The array size is small, about 512 elements, but the size of every element is big therefore I cannot copy the array to shared memory.

What is the simplest and "good" way to sort this array? I do not need a complex algorithm that require a lot of time to implement (since the number of elements in the array is small) I just need a simple algorithm.

Note: I have read some papers about sorting algorithms using GPUs, but the speed gain from these papers only show up when the size of the array is very big. Therefore I did not try to implement their algorithms because the size of my array is small. I only need a simple way to parallel sort my array. Thanks.

Ashwin Nanjappa
78.9k90 gold badges222 silver badges298 bronze badges
asked Mar 13, 2011 at 11:05
1
  • For sorting just one small array, you won't be able to saturate the GPU either way. Might be easier to sort CPU side, especially if you've got other kernels to run in the meantime. However, if you have lots of small lists (with up to ~500 items as yours is) a similar problem is order-independent transparency. See this. You'd want to pull a list of keys and indices, sort those, then use the indices to reorder or just read in sorted order. Commented Mar 4, 2015 at 14:34

4 Answers 4

6

What means "big" and "small" ?

By "big" I assume you mean something of>1M elements, while small --- small enough to actually fit in shared memory (probably <1K elements).
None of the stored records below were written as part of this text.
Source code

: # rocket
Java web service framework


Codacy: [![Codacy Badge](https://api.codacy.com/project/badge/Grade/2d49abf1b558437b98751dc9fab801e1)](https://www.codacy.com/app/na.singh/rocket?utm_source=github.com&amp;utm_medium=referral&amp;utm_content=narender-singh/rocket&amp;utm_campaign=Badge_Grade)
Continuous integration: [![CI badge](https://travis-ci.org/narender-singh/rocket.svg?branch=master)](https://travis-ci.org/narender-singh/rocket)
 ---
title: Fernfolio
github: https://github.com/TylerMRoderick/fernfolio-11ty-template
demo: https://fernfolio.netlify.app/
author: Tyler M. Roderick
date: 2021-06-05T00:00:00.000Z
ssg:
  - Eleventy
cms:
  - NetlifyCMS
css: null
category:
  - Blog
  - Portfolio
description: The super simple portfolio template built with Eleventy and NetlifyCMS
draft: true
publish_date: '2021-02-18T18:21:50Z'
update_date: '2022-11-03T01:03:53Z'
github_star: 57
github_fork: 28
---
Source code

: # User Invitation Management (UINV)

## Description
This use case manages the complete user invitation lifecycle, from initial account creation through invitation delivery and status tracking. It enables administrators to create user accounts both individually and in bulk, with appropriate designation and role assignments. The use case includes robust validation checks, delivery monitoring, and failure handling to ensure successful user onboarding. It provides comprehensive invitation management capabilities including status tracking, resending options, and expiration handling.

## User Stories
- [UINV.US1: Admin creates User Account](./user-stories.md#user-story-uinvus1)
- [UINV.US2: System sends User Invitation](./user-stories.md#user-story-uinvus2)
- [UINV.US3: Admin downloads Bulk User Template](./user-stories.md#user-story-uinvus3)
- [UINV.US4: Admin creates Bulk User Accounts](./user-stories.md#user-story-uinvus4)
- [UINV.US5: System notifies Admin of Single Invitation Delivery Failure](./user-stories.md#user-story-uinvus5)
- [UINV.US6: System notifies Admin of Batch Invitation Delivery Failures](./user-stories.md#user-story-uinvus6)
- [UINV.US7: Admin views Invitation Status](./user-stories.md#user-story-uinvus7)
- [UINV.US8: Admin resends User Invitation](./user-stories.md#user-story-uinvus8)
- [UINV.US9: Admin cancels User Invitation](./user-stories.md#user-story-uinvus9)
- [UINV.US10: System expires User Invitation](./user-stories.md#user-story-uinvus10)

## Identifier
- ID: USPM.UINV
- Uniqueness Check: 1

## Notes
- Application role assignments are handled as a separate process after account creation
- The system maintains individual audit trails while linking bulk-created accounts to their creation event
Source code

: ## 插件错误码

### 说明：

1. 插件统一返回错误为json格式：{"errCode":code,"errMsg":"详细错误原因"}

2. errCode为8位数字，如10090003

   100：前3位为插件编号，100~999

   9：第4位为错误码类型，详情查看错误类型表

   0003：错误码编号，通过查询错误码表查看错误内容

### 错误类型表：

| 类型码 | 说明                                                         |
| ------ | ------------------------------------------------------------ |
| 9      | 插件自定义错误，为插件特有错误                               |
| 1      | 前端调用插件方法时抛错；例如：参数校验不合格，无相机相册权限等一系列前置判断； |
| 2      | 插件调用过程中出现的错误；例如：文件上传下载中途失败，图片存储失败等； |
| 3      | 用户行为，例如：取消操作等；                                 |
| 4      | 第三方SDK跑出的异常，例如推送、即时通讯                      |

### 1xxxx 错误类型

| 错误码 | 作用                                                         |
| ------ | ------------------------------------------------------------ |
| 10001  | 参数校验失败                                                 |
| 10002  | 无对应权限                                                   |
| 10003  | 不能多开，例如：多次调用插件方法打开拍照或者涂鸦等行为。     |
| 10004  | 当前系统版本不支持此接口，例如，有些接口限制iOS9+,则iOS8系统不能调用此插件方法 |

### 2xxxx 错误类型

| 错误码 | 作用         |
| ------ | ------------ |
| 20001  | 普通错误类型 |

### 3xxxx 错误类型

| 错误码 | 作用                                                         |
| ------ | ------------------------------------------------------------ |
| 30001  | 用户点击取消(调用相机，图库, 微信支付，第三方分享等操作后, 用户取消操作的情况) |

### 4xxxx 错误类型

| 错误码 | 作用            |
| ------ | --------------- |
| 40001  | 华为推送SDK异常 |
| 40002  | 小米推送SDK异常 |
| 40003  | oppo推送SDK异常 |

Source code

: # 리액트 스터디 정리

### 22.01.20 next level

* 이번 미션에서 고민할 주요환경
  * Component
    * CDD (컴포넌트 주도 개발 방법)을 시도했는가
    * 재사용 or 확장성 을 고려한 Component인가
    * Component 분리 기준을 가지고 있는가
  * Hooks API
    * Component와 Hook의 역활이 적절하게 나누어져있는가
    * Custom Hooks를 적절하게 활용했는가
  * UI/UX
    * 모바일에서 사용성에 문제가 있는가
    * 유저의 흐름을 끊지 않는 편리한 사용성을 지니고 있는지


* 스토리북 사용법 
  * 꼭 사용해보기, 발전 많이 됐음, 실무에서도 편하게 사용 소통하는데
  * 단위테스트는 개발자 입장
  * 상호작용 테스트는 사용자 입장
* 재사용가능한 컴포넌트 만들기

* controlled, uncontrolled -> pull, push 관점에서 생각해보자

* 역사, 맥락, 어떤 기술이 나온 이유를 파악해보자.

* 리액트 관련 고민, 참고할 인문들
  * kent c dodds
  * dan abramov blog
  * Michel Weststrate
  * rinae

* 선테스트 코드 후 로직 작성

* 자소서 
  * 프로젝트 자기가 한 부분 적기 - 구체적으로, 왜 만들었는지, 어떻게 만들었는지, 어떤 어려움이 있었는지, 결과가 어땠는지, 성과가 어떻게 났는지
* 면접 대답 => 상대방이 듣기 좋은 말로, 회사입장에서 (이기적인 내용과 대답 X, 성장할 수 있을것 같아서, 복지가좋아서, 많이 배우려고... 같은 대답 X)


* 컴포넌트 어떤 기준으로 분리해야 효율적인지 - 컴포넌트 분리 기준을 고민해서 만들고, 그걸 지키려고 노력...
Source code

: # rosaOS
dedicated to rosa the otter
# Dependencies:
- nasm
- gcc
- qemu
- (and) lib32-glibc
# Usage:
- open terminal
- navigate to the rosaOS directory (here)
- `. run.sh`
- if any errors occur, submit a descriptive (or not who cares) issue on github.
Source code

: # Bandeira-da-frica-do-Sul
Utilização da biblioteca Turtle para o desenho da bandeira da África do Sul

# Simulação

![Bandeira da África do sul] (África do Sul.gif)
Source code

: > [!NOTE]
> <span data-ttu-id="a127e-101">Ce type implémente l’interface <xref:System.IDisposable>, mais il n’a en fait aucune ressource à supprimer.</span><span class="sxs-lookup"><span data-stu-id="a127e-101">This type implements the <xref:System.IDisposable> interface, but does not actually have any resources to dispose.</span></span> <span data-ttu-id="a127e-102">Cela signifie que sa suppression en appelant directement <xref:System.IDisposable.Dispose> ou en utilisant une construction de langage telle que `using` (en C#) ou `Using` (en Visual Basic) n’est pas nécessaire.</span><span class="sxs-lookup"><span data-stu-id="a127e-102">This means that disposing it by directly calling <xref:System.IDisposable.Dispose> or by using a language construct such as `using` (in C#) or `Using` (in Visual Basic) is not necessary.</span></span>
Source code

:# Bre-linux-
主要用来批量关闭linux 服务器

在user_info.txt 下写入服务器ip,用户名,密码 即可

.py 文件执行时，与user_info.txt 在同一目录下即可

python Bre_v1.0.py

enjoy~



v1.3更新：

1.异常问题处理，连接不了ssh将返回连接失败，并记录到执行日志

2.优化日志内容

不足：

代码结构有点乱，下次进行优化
If my understanding of "small" matches yours, I would try the following:

  • Use only a single block to sort the array (it can be then a part of some bigger CUDA kernel)
  • Bitonic sort is one of good appraches which can be adopted for parallel algorithm.

Some pages on bitonic sort:

  • Bitonic sort (nice explanation, applet to visualise and java source which does not take too much space)
  • Wikipedia (a bit too short explanation for my taste, but more source codes - some abstract language and Java)
  • NVIDIA code Samples (A sample source in CUDA. I think it is a bit ovefocused on killing bank conflicts. I believe the simpler code may actually perform faster)

I once also implemented a bubble sort (lol!) for a single warp to sort arrays of 32 elements. Thanks to its simplicity it did not perform that bad actually. A well tuned bitonic sort will still perform faster though.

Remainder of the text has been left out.